The game was scoreless through regulation and two sudden overtime periods, but a thriller nonetheless. Goalkeepers Dieter Ferner of Chicago and Volkmar Gross of San Diego were brilliant. Sting fans were elated during the second sudden death period when referee Toros Kibritjian awarded Chicago a penalty kick, but Gross made a diving save on Derek Spalding to keep the Sockers’ season alive.
At the end of the second overtime, the match came down to a Shootout, the NASL’s novel method of settling ties. One-by-one, six shooters from each side dribbled toward the goal from 35 yards out. They had five seconds to get a shot off. The Sockers went first and Juli Veee slotted a ball past Ferner for a 1-0 advantage. Pato Margetic evened it at 1-1 on the next kick. Polish star Kaz Deyna put the Sockers up 2-1 in the second round before the next four shooters failed to convert. Dave Huson tied it at 2-2 at the end of the fourth round. Neither team could score in the fifth.
The match game down to the sixth and final round of the shootout. Martin Donnelly toed the line for the Sockers and then bore down on Ferner. He missed. The crowd erupted…and then groaned when field officials ruled that Ferner left his line too early. Donnelly got a second chance. And missed again. Sting Head Coach Willy Roy sent out Frantz Mathieu to take the sixth kick. Mathieu had never participated in a shootout before. For the season, Mathieu had one goal in 31 matches. The Haitian sweeper charged in one Volkmar Gross, juked one way and cut back the other and put the red, white & blue NASL ball in the back of the net, touching off a wild celebration at Comiskey. The famed exploding scoreboard installed by the great Bill Veeck exploded. Fans rushed the field. Sting officials hustled champagne into the locker room.
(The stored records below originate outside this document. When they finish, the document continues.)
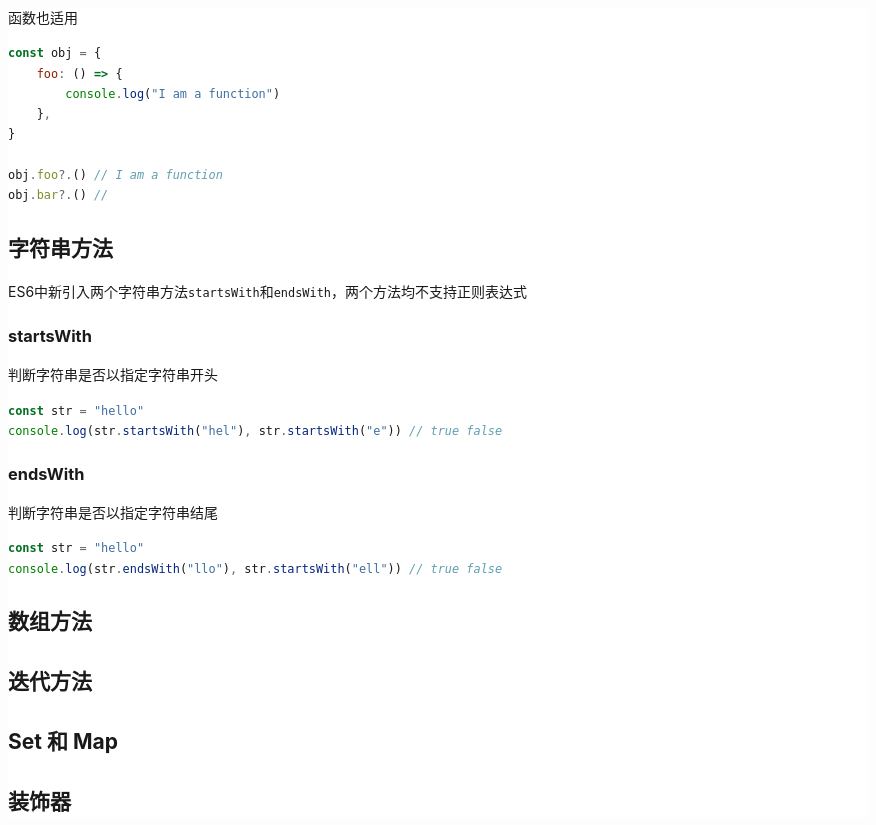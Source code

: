 函数也适用

```js
const obj = {
    foo: () => {
        console.log("I am a function")
    },
}

obj.foo?.() // I am a function
obj.bar?.() //
```

## 字符串方法

ES6中新引入两个字符串方法`startsWith`和`endsWith`，两个方法均不支持正则表达式

### startsWith

判断字符串是否以指定字符串开头

```js
const str = "hello"
console.log(str.startsWith("hel"), str.startsWith("e")) // true false
```

### endsWith

判断字符串是否以指定字符串结尾

```js
const str = "hello"
console.log(str.endsWith("llo"), str.startsWith("ell")) // true false
```

## 数组方法

## 迭代方法

## Set 和 Map

## 装饰器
Sting owner Lee Stern was among the revelers:
“Anyone who tells Lee Stern 0-0 soccer is dull is going to get a punch in the nose from me,” Stern proclaimed amidst the locker room celebration, according to Tribune scribe Mike Conklin.
Five nights later, the Sting traveled to Toronto and felled the mighty Cosmos for the third time that season to win Soccer Bowl ’81. The Sting would win that match, once again, in the Shootout.